Мать, как правило занятая домашними делами, встречала его полувзглядом бокового зрения, завязывая с неудачником диалог глазами…
М а т ь. Ну, вижу… проходи и выкинь из головы глупость…
Б р а т. Ну что ж, пройду… но последнее слово за мной… И тогда мы посмотрим, как ты будешь встречать пустой проем двери…
М а т ь. Так думал бы о школе… скоро откроют…
Б р а т. Школа… гори она…
Затем мать поворачивалась к двери и строгим взглядом запихивала брата в комнату:
— Переодевайся! И не смей больше трепать чужую одежду! Человеку с фронта не во что будет одеться…
Напоминание о фронте сладостно пьянило душу моего старшего брата. В такие минуты он моментально забывал о своих неудачах и начинал широко расхаживать по комнате. Затем, хватая графин за горлышко, водил им по столу, гремя, словно гусеницами танка, идущего на вражеские позиции. Но и здесь мать ни на минуту не давала ему оторваться от земли, искусно выводя из мечтательного оцепенения и возвращая в узкий домашний мир вещей.

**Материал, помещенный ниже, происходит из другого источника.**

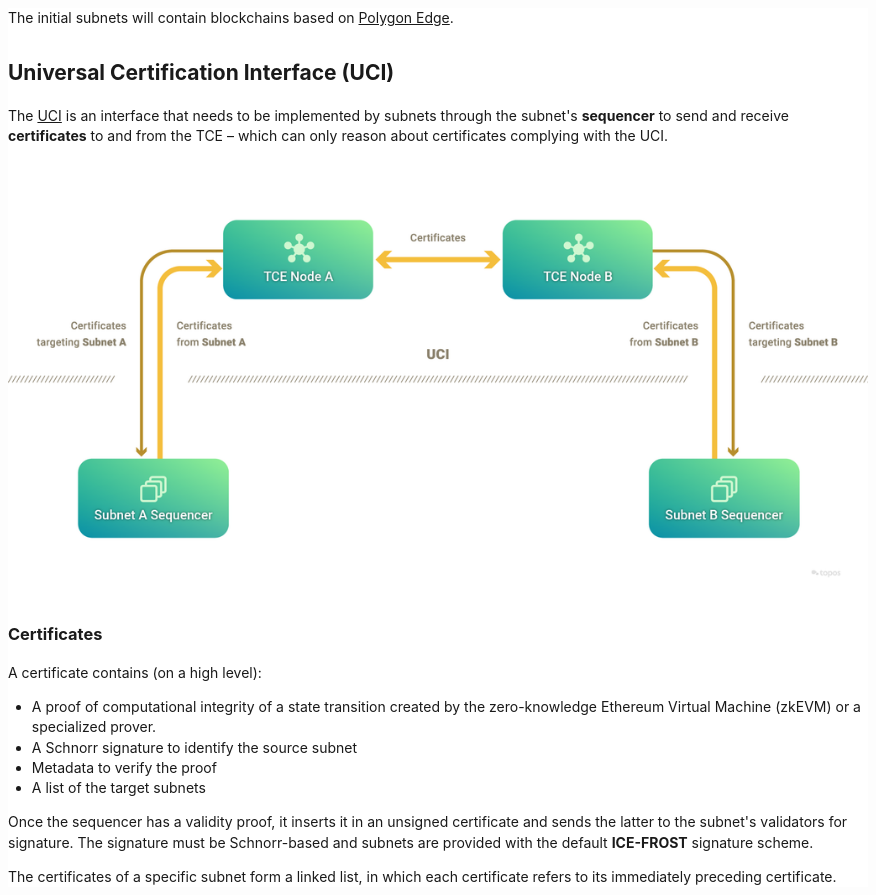 <HighlightBox type="info" title="Early stage">

The initial subnets will contain blockchains based on [Polygon Edge](https://github.com/0xPolygon/polygon-edge).

</HighlightBox>

## Universal Certification Interface (UCI)

The [UCI](https://github.com/topos-protocol/topos/blob/main/crates/topos-uci/src/lib.rs) is an interface that needs to be implemented by subnets through the subnet's **sequencer** to send and receive **certificates** to and from the TCE – which can only reason about certificates complying with the UCI.

![Topos component - UCI](./images/topos-components-uci.png)

### Certificates

A certificate contains (on a high level):

* A proof of computational integrity of a state transition created by the zero-knowledge Ethereum Virtual Machine (zkEVM) or a specialized prover.
* A Schnorr signature to identify the source subnet
* Metadata to verify the proof
* A list of the target subnets

Once the sequencer has a validity proof, it inserts it in an unsigned certificate and sends the latter to the subnet's validators for signature. The signature must be Schnorr-based and subnets are provided with the default **ICE-FROST** signature scheme.

The certificates of a specific subnet form a linked list, in which each certificate refers to its immediately preceding certificate.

— Не греми! Ты не один в доме… — И как ни в чем не бывало приступала к чтению отцовского письма, в котором сквозило неуемное желание скорей вернуться домой к своему винограднику.
— Пусть подвязывает виноград, чего там сидит! — победно бросал брат, словно уличив отца в трусости, и, всучив мне граненый графин, приказывал спуститься в подвал.

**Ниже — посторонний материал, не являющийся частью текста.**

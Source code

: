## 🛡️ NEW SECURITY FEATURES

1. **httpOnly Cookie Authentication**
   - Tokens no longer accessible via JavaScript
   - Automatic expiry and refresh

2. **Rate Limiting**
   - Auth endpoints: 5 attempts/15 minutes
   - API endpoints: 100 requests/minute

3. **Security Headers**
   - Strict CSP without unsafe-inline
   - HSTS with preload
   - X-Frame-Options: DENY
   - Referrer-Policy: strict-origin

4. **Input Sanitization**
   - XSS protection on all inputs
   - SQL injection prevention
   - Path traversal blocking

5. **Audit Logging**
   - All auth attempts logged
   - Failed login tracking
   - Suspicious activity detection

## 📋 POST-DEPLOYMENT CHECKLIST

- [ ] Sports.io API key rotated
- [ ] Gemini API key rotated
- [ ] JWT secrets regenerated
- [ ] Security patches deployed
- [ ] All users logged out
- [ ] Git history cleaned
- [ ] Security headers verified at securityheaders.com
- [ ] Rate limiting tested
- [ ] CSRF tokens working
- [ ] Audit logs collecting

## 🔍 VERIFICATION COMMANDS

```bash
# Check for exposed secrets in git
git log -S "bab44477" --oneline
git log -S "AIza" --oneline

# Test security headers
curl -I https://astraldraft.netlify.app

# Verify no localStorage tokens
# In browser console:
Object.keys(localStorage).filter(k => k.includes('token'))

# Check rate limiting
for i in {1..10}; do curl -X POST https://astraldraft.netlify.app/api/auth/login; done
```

Позже, значительно повеселев за ужином, он уходил на кирпичный завод в надежде вкусить от греха радость…
На заводе тогда в основном работали эвакуированные женщины, тугие и крепкие, как грецкий орех.
Мой старший брат пропадал там все вечера, чтобы как-нибудь раскусить один из орехов… Но, так и не раскусив его, благополучно покинул кирпичный завод. Так завершилась эта короткая история и началась другая.

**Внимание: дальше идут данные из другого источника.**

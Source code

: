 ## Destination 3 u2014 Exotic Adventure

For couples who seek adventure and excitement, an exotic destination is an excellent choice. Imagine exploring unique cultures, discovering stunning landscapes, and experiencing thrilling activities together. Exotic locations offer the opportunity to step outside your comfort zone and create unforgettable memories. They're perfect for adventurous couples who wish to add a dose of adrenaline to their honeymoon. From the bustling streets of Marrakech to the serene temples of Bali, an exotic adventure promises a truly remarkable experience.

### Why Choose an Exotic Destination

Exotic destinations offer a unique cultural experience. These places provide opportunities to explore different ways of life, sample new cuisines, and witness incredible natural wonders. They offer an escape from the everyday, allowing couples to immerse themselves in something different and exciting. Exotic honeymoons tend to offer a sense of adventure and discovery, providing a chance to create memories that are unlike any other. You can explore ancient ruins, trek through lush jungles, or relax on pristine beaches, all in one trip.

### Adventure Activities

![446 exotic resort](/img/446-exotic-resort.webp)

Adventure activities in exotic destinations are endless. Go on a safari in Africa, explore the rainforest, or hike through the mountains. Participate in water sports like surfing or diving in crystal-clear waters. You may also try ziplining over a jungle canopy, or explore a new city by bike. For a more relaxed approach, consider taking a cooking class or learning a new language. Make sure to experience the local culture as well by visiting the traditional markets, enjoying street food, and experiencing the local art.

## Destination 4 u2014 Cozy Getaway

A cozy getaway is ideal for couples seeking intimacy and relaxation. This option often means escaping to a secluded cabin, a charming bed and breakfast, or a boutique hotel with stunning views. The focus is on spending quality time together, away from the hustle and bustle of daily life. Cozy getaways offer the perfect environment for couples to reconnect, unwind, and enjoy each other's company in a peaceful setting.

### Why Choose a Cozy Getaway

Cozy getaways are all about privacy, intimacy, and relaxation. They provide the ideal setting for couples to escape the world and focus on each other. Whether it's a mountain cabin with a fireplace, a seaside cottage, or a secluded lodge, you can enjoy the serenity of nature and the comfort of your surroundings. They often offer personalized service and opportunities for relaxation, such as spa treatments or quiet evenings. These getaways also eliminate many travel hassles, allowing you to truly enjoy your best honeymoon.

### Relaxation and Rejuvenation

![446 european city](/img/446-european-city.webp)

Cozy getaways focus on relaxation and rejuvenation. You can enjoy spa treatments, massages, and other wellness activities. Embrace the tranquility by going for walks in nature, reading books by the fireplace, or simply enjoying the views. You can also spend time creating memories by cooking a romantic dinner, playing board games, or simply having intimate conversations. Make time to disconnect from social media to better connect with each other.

Ранним утром, надраив в последний раз свой бейный бас, он вышел с ним на улицу, чтобы навсегда вычеркнуть из списка нашей семьи этого симпатягу. Зато к вечеру вернулся с новой гитарой под мышкой и с золотым обручальным кольцом на мизинце, что придавало ему вид заядлого гитариста, безнадежно больного неразделенной любовью…
Теперь по утрам брат выходил на веранду и, закинув ногу на ногу, начинал пощипывать струны. Гитара, усаженная на колени, как любимая, жутко и однообразно взвизгивала, отнимая у меня сладкие минуты утреннего сна.
Зарывшись с головой под одеяло, я посылал этой невыносимой психопатке и ее обреченному на грусть партнеру самые отборные проклятия, на какие только был способен восьмилетний мальчик. Правда, они так и не доходили до адресатов, но все-таки несколько облегчали мою участь. Иногда на помощь мне приходил наш колхозный бригадир. Ему частенько удавалось расцепить влюбленных — брата с гитарой — и, вытащив на улицу, отчитать как следует за увиливание от помощи колхозу. Но чаще всего счастливые утра выпадали благодаря недавно расквартировавшейся у нас группе по задержанию и разоружению диверсантов, за что я был ей особенно признателен. Не скажу, как у нее обстояли дела насчет задержания и разоружения диверсантов, но что касается моего брата, то она моментально вышибла его со двора на улицу. Стоило только долететь до его слуха задорному цоканью копыт, — это значит; по улице мимо нашего двора проплывала, лихо пританцовывая на тонконогих иноходцах, группа молодых всадников в черных архалуках, — как брат тут же бросал гитару и бежал к калитке, чтобы поглядеть вослед этим черноусым ребятам. Так порою он мог простоять до их возвращения.